Route selection

Fri Dec 5 19:29:54 UTC 2003

On Fri, Dec 05, 2003 at 02:08:40PM -0500, Paul Syverson wrote:
| On Fri, Dec 05, 2003 at 11:07:41AM -0500, Adam Shostack wrote:
| > On Fri, Dec 05, 2003 at 12:51:36AM -0500, Roger Dingledine wrote:
| > | On Sun, Nov 30, 2003 at 09:39:59AM -0500, Paul Syverson wrote:
| > | > So I woke up some time ago thinking that we were wrong to bother with
| > | > voting on network state in the directory servers, that they should
| > | > just be voting on membership and maybe exit policy.
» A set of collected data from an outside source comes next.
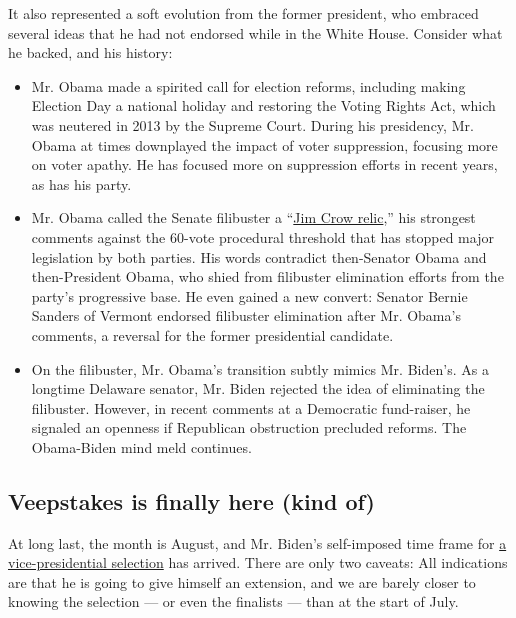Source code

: It also represented a soft evolution from the former president, who
embraced several ideas that he had not endorsed while in the White
House. Consider what he backed, and his history:

\begin{itemize}
\item
  Mr. Obama made a spirited call for election reforms, including making
  Election Day a national holiday and restoring the Voting Rights Act,
  which was neutered in 2013 by the Supreme Court. During his
  presidency, Mr. Obama at times downplayed the impact of voter
  suppression, focusing more on voter apathy. He has focused more on
  suppression efforts in recent years, as has his party.
\item
  Mr. Obama called the Senate filibuster a
  ``\href{https://www.nytimes3xbfgragh.onion/2020/07/30/us/obama-filibuster-senate-democrats.html}{Jim
  Crow relic},'' his strongest comments against the 60-vote procedural
  threshold that has stopped major legislation by both parties. His
  words contradict then-Senator Obama and then-President Obama, who
  shied from filibuster elimination efforts from the party's progressive
  base. He even gained a new convert: Senator Bernie Sanders of Vermont
  endorsed filibuster elimination after Mr. Obama's comments, a reversal
  for the former presidential candidate.
\item
  On the filibuster, Mr. Obama's transition subtly mimics Mr. Biden's.
  As a longtime Delaware senator, Mr. Biden rejected the idea of
  eliminating the filibuster. However, in recent comments at a
  Democratic fund-raiser, he signaled an openness if Republican
  obstruction precluded reforms. The Obama-Biden mind meld continues.
\end{itemize}

\hypertarget{veepstakes-is-finally-here-kind-of}{%
\subsection{Veepstakes is finally here (kind
of)}\label{veepstakes-is-finally-here-kind-of}}

At long last, the month is August, and Mr. Biden's self-imposed time
frame for
\href{https://www.nytimes3xbfgragh.onion/article/biden-vice-president-2020.html}{a
vice-presidential selection} has arrived. There are only two caveats:
All indications are that he is going to give himself an extension, and
we are barely closer to knowing the selection --- or even the finalists
--- than at the start of July.

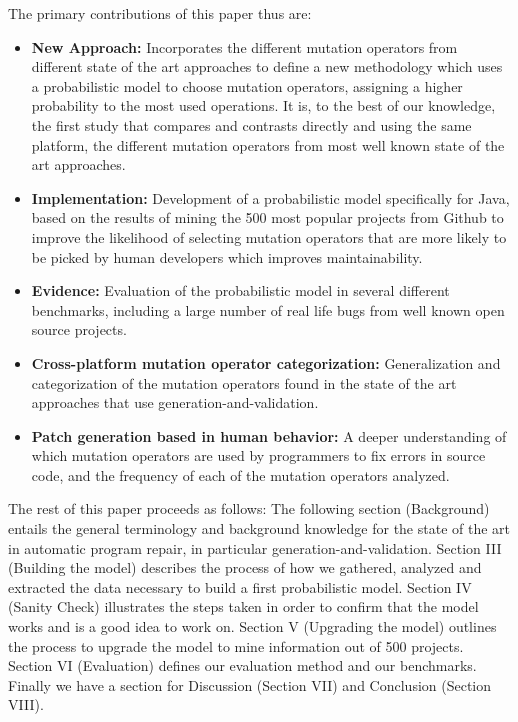 \documentclass[conference]{IEEEtran}
\begin{document}
The primary contributions of this paper thus are:
\begin{itemize}
  \item \textbf{New Approach:} Incorporates the different mutation operators from different state of the art approaches to define a new methodology which uses a probabilistic model to choose mutation operators, assigning a higher probability to the most used operations. It is, to the best of our knowledge, the first study that compares and contrasts directly and using the same platform, the different mutation operators from most well known state of the art approaches. 
  \item \textbf{Implementation:} Development of a probabilistic model specifically for Java, based on the results of mining the 500 most popular projects from Github to improve the likelihood of selecting mutation operators that are more likely to be picked by human developers which improves maintainability.
  \item \textbf{Evidence:} Evaluation of the probabilistic model in several different benchmarks, including a large number of real life bugs from well known open source projects.
  \item \textbf{Cross-platform mutation operator categorization:} Generalization and categorization of the mutation operators found in the state of the art approaches that use generation-and-validation.
  \item \textbf{Patch generation based in human behavior:} A deeper understanding of which mutation operators are used by programmers to fix errors in source code, and the frequency of each of the mutation operators analyzed.  
\end{itemize}

The rest of this paper proceeds as follows:
The following section (Background) entails the general terminology and background knowledge for the state of the art in automatic program repair, in particular generation-and-validation. Section III (Building the model) describes the process of how we gathered, analyzed and extracted the data necessary to build a first probabilistic model. Section IV (Sanity Check) illustrates the steps taken in order to confirm that the model works and is a good idea to work on. Section V (Upgrading the model) outlines the process to upgrade the model to mine information out of 500 projects. Section VI (Evaluation) defines our evaluation method and our benchmarks. Finally we have a section for Discussion (Section VII) and Conclusion (Section VIII).
\end{document}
Working on it for
| > | > a while I now think we probably still want a voted network state at
| > | > least c. every hour or so, since `simpler' ideas now seem even more
| > | > complicated, but I think I uncovered another issue.
| > | 
| > | The reason we need to tell clients which nodes are up right now is so
| > | they can choose working nodes for their circuits. Getting a consensus
| > | prevents a bad directory server from partitioning clients. I think we
| > | want a quick turnaround. Probably the right way to implement it is to
| > 
| > You can't know what nodes are up "right now" except by sending a
| > packet from a near neighbor.  The best you can do is know which nodes
| > have been "fairly stable" for "a while" and expect that past
| > performance is an indicator of future returns.
| > 
| 
| Right, this was exactly my thought. The way we build a route via
| extensions means that we are dependent on who the current end of the
| route node says is up when we attempt to extend. And, what we care
| about are reasonably stable nodes. Even if I have a < 5 minute old
| threshold signed net state, there's not much I can or probably even
| want to do if I try to make a circuit and get told by one of the "up"
| nodes that another "up" node is unreachable.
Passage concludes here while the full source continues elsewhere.